A common myth among veterans who want to start a business is that there’s lots of easy or free money available. Unfortunately, this isn’t the case, says Briskman. You’ll still need to take out a loan that needs to be paid back. 

Veterans also do not qualify for funding or loans automatically: You’ll still need to apply and impress lenders with your big idea. 

Luckily,  great financing options are still available. Being a veteran-owned business makes you stand out from the competition, which is a big plus for lenders. Also, the SBA may choose to waive interest fees on your loan. This is often called a “free loan” or “free grant.”

Here’s how to get financing for your veteran-owned business startup:

  • Talk to your bank: They can help you evaluate your business idea and decide which loans you should apply for.
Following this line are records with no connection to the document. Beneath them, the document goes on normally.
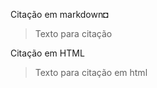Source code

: <!-- Primeira digitação -->
Citação em markdown◘
>Texto para citação


<p>Citação em HTML</p>
<blockquote>Texto para citação em html</blockquote>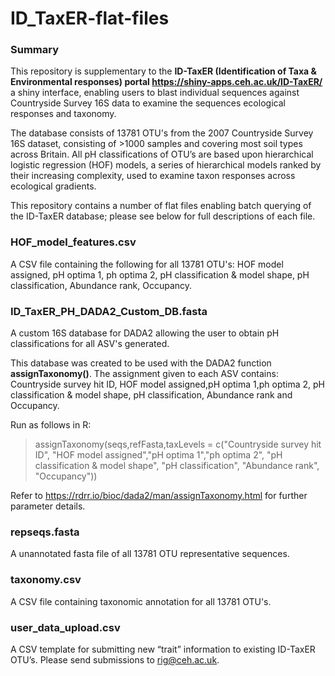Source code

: # ID_TaxER-flat-files



### Summary

This repository is supplementary to the  <b> ID-TaxER (Identification of Taxa & Environmental responses) portal https://shiny-apps.ceh.ac.uk/ID-TaxER/ </b> a shiny interface, enabling users to blast individual sequences against Countryside Survey 16S data to examine the sequences ecological responses and taxonomy.

The database consists of 13781 OTU's from the 2007 Countryside Survey 16S dataset, consisting of >1000 samples and covering most soil types across Britain. All pH classifications of OTU’s are based upon hierarchical logistic regression (HOF) models, a series of hierarchical models ranked by their increasing complexity, used to examine taxon responses across ecological gradients.


This repository contains a number of flat files enabling batch querying of the ID-TaxER database; please see below for full descriptions of each file. 

### HOF_model_features.csv
A CSV file containing the following for all 13781 OTU's: HOF model assigned, pH optima 1, ph optima 2, pH classification & model shape, pH classification, Abundance rank, Occupancy.


### ID_TaxER_PH_DADA2_Custom_DB.fasta

A custom 16S database for DADA2 allowing the user to obtain pH classifications for all ASV's generated. 

This database was created to be used with the DADA2 function <b>assignTaxonomy()</b>.
The assignment given to each ASV contains: Countryside survey hit ID, HOF model assigned,pH optima 1,ph optima 2, pH classification & model shape, pH classification, Abundance rank and Occupancy.  

Run as follows in R:
>assignTaxonomy(seqs,refFasta,taxLevels = c("Countryside survey hit ID", "HOF model assigned","pH optima 1","ph optima 2", "pH classification & model shape", "pH classification", "Abundance rank", "Occupancy"))
 

Refer to https://rdrr.io/bioc/dada2/man/assignTaxonomy.html for further parameter details.

### repseqs.fasta

A unannotated fasta file of all 13781 OTU representative sequences.

### taxonomy.csv

A CSV file containing taxonomic annotation for all 13781 OTU's.

### user_data_upload.csv

A CSV template for submitting new “trait” information to existing ID-TaxER OTU’s. Please send submissions to rig@ceh.ac.uk.

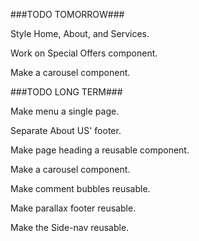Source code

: ###TODO TOMORROW###

Style Home, About, and Services.

Work on Special Offers component.

Make a carousel component.




###TODO LONG TERM###

Make menu a single page.

Separate About US' footer.

Make page heading a reusable component.

Make a carousel component.

Make comment bubbles reusable.

Make parallax footer reusable.

Make the Side-nav reusable.
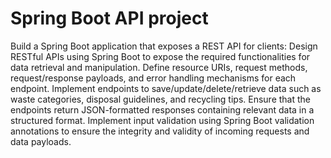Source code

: # Spring Boot API project
  Build a Spring Boot application that exposes a REST API for clients:  Design RESTful APIs using Spring Boot to expose the required functionalities for  data retrieval and manipulation.  Define resource URIs, request methods, request/response payloads, and error  handling mechanisms for each endpoint.  Implement endpoints to save/update/delete/retrieve data such as waste  categories, disposal guidelines, and recycling tips.  Ensure that the endpoints return JSON-formatted responses containing relevant  data in a structured format.  Implement input validation using Spring Boot validation annotations to ensure the  integrity and validity of incoming requests and data payloads.
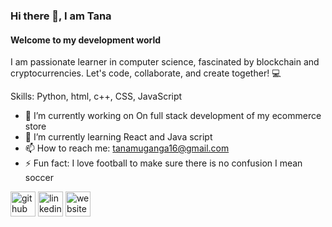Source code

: ### Hi there 👋, I am Tana
#### Welcome to my development world 
I am passionate learner in computer science, fascinated by blockchain and cryptocurrencies. Let's code, collaborate, and create together! 💻

Skills: Python, html, c++, CSS, JavaScript

- 🔭 I’m currently working on On full stack development of my ecommerce store   
- 🌱 I’m currently learning React and Java script  
- 📫 How to reach me: tanamuganga16@gmail.com 
- ⚡ Fun fact: I love football to make sure there is no confusion I mean soccer  


[<img src='https://cdn.jsdelivr.net/npm/simple-icons@3.0.1/icons/github.svg' alt='github' height='40'>](https://github.com/Tanatswa1011)  [<img src='https://cdn.jsdelivr.net/npm/simple-icons@3.0.1/icons/linkedin.svg' alt='linkedin' height='40'>](https://www.linkedin.com/in/https://www.linkedin.com/in/tanatswaphilmuganga16//)  [<img src='https://cdn.jsdelivr.net/npm/simple-icons@3.0.1/icons/icloud.svg' alt='website' height='40'>](https://tanatswaportfolio.de/)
Local banks and credit unions may be especially willing to finance your small business.
  • Contact the SBA: They can guide you through the application process for a free loan. They also provide mentorship and training for veterans who want to start a small business. Plus, this is a pretty common thing for them, they deal with veterans specifically all day, every day.

The Benefits of Starting a Veteran-Owned Small Business

Still unsure if becoming a business owner is for you? Even veterans are subject to the ups and downs of entrepreneurship. Before you go all-in and take the plunge, here are a few benefits worth considering: 

  • Access to better interest rates on business loans
  • Extra support from the VA and the SBA
  • An edge when bidding on government contracts (for service-disabled veterans)
  • A reason for your community to rally around your business

How to Register as a Veteran-Owned Small Business

Service-disabled veterans should get certified by the SBA if they’d like to bid on the specially reserved government contracts.

If you’re not service-disabled, you don’t need to be officially certified. All you need is to provide proof of your service if asked. This qualifies you for veteran-specific business coaching and, potentially, a free loan through the SBA.

Go Get ‘Em, Soldier

Owning your own business, no matter what you specialize in, may be perfect for you. Like we said earlier, many who have served in the military bring qualities and characteristics that are extremely helpful to the small business world. But, there’s also a lot to be cautious about, too.

Hopefully we helped steer you in the right direction and got you started with some of the answers you’re looking for. Just remember, the VA and SBA are there to help you when you’re looking for guidance and answers. Good luck, we’ll be cheering for you.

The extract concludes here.